### [Task details]
From the listing below, select every line where the word "GLOBALS" appears.

### [Supplied records]
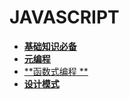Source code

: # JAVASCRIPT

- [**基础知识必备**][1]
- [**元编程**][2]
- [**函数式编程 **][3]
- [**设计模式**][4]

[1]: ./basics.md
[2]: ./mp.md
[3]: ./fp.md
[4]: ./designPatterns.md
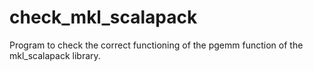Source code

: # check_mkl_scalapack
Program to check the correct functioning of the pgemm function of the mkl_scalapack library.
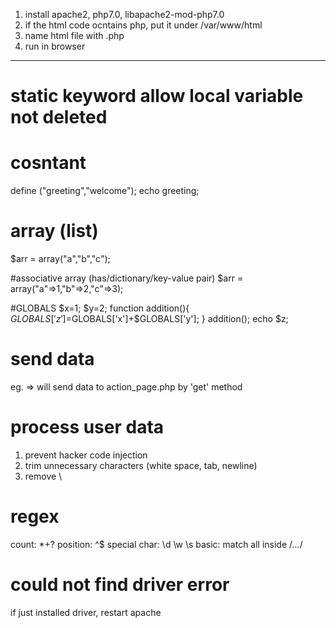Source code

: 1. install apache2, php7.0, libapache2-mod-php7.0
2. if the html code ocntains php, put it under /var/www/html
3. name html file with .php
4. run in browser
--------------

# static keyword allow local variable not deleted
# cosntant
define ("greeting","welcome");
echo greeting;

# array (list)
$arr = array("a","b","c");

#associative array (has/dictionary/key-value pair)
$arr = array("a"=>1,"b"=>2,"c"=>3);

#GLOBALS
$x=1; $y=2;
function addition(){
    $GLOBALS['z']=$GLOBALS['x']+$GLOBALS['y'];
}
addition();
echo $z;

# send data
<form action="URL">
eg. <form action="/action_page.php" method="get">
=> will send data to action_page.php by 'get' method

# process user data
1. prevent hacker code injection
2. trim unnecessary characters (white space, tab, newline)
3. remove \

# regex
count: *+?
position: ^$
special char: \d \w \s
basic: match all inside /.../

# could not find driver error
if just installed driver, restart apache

---

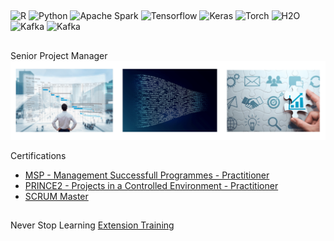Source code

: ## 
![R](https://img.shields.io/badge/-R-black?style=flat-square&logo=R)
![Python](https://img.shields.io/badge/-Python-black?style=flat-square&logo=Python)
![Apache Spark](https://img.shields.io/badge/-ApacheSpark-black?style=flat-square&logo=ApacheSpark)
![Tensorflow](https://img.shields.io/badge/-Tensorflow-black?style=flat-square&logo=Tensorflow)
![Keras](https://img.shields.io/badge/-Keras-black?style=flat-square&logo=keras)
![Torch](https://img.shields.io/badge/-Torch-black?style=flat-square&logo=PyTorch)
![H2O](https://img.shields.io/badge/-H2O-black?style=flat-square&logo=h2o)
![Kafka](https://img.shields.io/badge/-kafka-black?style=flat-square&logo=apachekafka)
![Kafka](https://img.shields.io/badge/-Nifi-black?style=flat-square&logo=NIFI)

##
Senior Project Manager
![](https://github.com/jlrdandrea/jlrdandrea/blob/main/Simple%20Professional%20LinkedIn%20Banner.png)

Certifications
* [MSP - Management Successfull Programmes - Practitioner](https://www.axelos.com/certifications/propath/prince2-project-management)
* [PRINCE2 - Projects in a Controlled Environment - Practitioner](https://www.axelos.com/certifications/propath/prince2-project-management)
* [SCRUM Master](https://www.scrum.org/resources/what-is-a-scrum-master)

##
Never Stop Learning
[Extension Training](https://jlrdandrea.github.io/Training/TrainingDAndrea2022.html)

### [Solution to the problem]
#GLOBALS
    $GLOBALS['z']=$GLOBALS['x']+$GLOBALS['y'];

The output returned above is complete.